▸ **WHAT THE EXERCISE ASKS**: Show all lines below holding the string "implementation".
(Beginning of EXERCISE DATA)
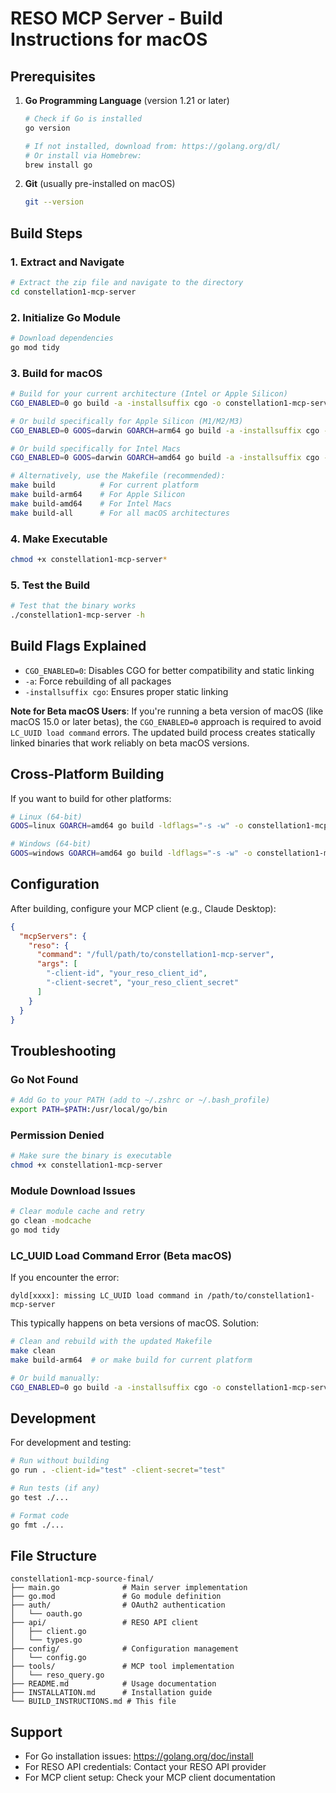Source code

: # RESO MCP Server - Build Instructions for macOS

## Prerequisites

1. **Go Programming Language** (version 1.21 or later)
   ```bash
   # Check if Go is installed
   go version

   # If not installed, download from: https://golang.org/dl/
   # Or install via Homebrew:
   brew install go
   ```

2. **Git** (usually pre-installed on macOS)
   ```bash
   git --version
   ```

## Build Steps

### 1. Extract and Navigate
```bash
# Extract the zip file and navigate to the directory
cd constellation1-mcp-server
```

### 2. Initialize Go Module
```bash
# Download dependencies
go mod tidy
```

### 3. Build for macOS
```bash
# Build for your current architecture (Intel or Apple Silicon)
CGO_ENABLED=0 go build -a -installsuffix cgo -o constellation1-mcp-server .

# Or build specifically for Apple Silicon (M1/M2/M3)
CGO_ENABLED=0 GOOS=darwin GOARCH=arm64 go build -a -installsuffix cgo -o constellation1-mcp-server-arm64 .

# Or build specifically for Intel Macs
CGO_ENABLED=0 GOOS=darwin GOARCH=amd64 go build -a -installsuffix cgo -o constellation1-mcp-server-amd64 .

# Alternatively, use the Makefile (recommended):
make build          # For current platform
make build-arm64    # For Apple Silicon
make build-amd64    # For Intel Macs
make build-all      # For all macOS architectures
```

### 4. Make Executable
```bash
chmod +x constellation1-mcp-server*
```

### 5. Test the Build
```bash
# Test that the binary works
./constellation1-mcp-server -h
```

## Build Flags Explained

- `CGO_ENABLED=0`: Disables CGO for better compatibility and static linking
- `-a`: Force rebuilding of all packages
- `-installsuffix cgo`: Ensures proper static linking

**Note for Beta macOS Users**: If you're running a beta version of macOS (like macOS 15.0 or later betas), the `CGO_ENABLED=0` approach is required to avoid `LC_UUID load command` errors. The updated build process creates statically linked binaries that work reliably on beta macOS versions.

## Cross-Platform Building

If you want to build for other platforms:

```bash
# Linux (64-bit)
GOOS=linux GOARCH=amd64 go build -ldflags="-s -w" -o constellation1-mcp-server-linux .

# Windows (64-bit)
GOOS=windows GOARCH=amd64 go build -ldflags="-s -w" -o constellation1-mcp-server.exe .
```

## Configuration

After building, configure your MCP client (e.g., Claude Desktop):

```json
{
  "mcpServers": {
    "reso": {
      "command": "/full/path/to/constellation1-mcp-server",
      "args": [
        "-client-id", "your_reso_client_id",
        "-client-secret", "your_reso_client_secret"
      ]
    }
  }
}
```

## Troubleshooting

### Go Not Found
```bash
# Add Go to your PATH (add to ~/.zshrc or ~/.bash_profile)
export PATH=$PATH:/usr/local/go/bin
```

### Permission Denied
```bash
# Make sure the binary is executable
chmod +x constellation1-mcp-server
```

### Module Download Issues
```bash
# Clear module cache and retry
go clean -modcache
go mod tidy
```

### LC_UUID Load Command Error (Beta macOS)
If you encounter the error:
```
dyld[xxxx]: missing LC_UUID load command in /path/to/constellation1-mcp-server
```

This typically happens on beta versions of macOS. Solution:
```bash
# Clean and rebuild with the updated Makefile
make clean
make build-arm64  # or make build for current platform

# Or build manually:
CGO_ENABLED=0 go build -a -installsuffix cgo -o constellation1-mcp-server .
```

## Development

For development and testing:

```bash
# Run without building
go run . -client-id="test" -client-secret="test"

# Run tests (if any)
go test ./...

# Format code
go fmt ./...
```

## File Structure

```
constellation1-mcp-source-final/
├── main.go              # Main server implementation
├── go.mod               # Go module definition
├── auth/                # OAuth2 authentication
│   └── oauth.go
├── api/                 # RESO API client
│   ├── client.go
│   └── types.go
├── config/              # Configuration management
│   └── config.go
├── tools/               # MCP tool implementation
│   └── reso_query.go
├── README.md            # Usage documentation
├── INSTALLATION.md      # Installation guide
└── BUILD_INSTRUCTIONS.md # This file
```

## Support

- For Go installation issues: https://golang.org/doc/install
- For RESO API credentials: Contact your RESO API provider
- For MCP client setup: Check your MCP client documentation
(End of EXERCISE DATA)
▸ **SOLUTION**:
├── main.go              # Main server implementation
├── tools/               # MCP tool implementation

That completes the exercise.